Among the records that follow, count the lines with the string "values"; report only that count.

--- START ---

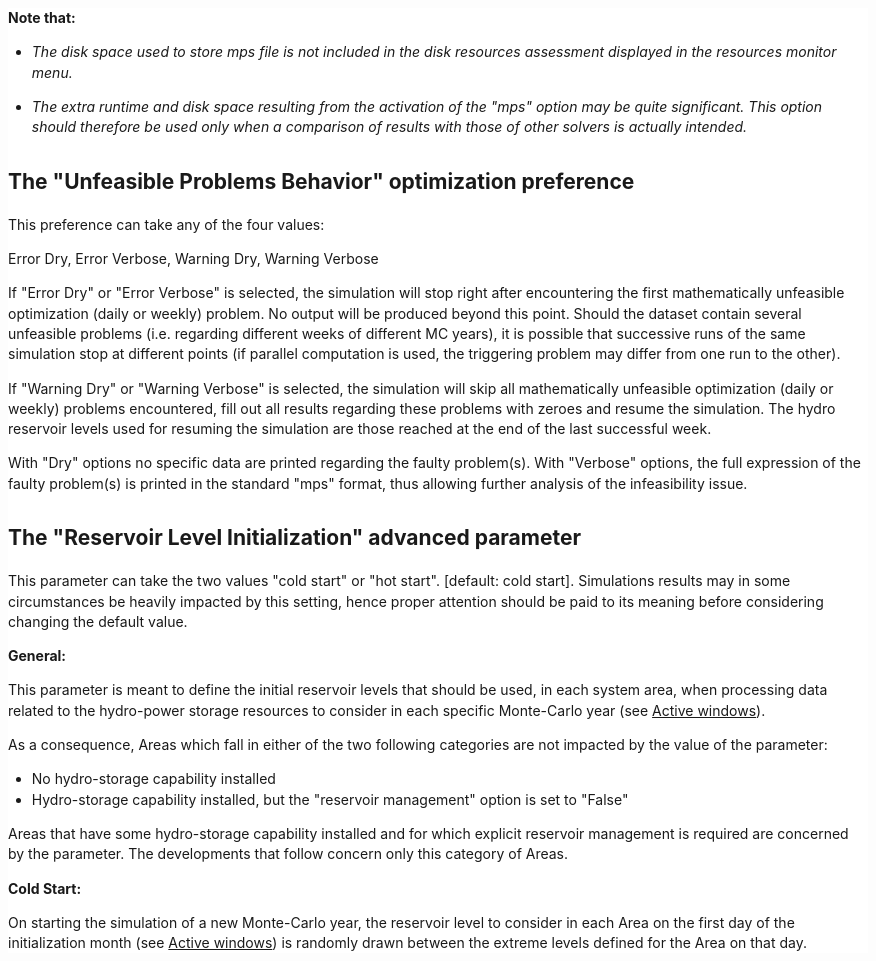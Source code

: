 **Note that:**

- _The disk space used to store mps file is not included in the disk resources assessment displayed in the resources monitor menu._

- _The extra runtime and disk space resulting from the activation of the "mps" option may be quite significant. This option should therefore be used only when a comparison of results with those of other solvers is actually intended._

## The "Unfeasible Problems Behavior" optimization preference

This preference can take any of the four values:

Error Dry, Error Verbose, Warning Dry, Warning Verbose

If "Error Dry" or "Error Verbose" is selected, the simulation will stop right after encountering the first mathematically unfeasible optimization (daily or weekly) problem. No output will be produced beyond this point. Should the dataset contain several unfeasible problems (i.e. regarding different weeks of different MC years), it is possible that successive runs of the same simulation stop at different points (if parallel computation is used, the triggering problem may differ from one run to the other).

If "Warning Dry" or "Warning Verbose" is selected, the simulation will skip all mathematically unfeasible optimization (daily or weekly) problems encountered, fill out all results regarding these problems with zeroes and resume the simulation. The hydro reservoir levels used for resuming the simulation are those reached at the end of the last successful week.

With "Dry" options no specific data are printed regarding the faulty problem(s). With "Verbose" options, the full expression of the faulty problem(s) is printed in the standard "mps" format, thus allowing further analysis of the infeasibility issue.

## The "Reservoir Level Initialization" advanced parameter

This parameter can take the two values "cold start" or "hot start". [default: cold start]. Simulations results may in some circumstances be heavily impacted by this setting, hence proper attention should be paid to its meaning before considering changing the default value.

**General:**

This parameter is meant to define the initial reservoir levels that should be used, in each system area, when processing data related to the hydro-power storage resources to consider in each specific Monte-Carlo year (see [Active windows](04-active_windows.md)).

As a consequence, Areas which fall in either of the two following categories are not impacted by the value of the parameter:
- No hydro-storage capability installed
- Hydro-storage capability installed, but the "reservoir management" option is set to "False"

Areas that have some hydro-storage capability installed and for which explicit reservoir management is required are concerned by the parameter. The developments that follow concern only this category of Areas.

**Cold Start:**

On starting the simulation of a new Monte-Carlo year, the reservoir level to consider in each Area on the first day of the initialization month (see [Active windows](#active-windows)) is randomly drawn between the extreme levels defined for the Area on that day.


[^monthly_allocation]: In the first equation, \\(S_{t-1}\\) is either the initial stock \\(S_0\\) or the final stock of the previous year (hydro hot start)
[^daily_allocation]: In the first equation, \\(S_{t-1}\\) is either the initial stock used in M or the final stock of the previous month (\\(D(m-1)\\)
[^17]: As long as the System's list of Areas does not change
[^19]: If the playlist is full, these years have numbers # (k-1)B+1 ,…., #kB
[^20]: Described in the note "Optimization Problems Formulation"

--- END ---

* _ANSWER SECTION_:
2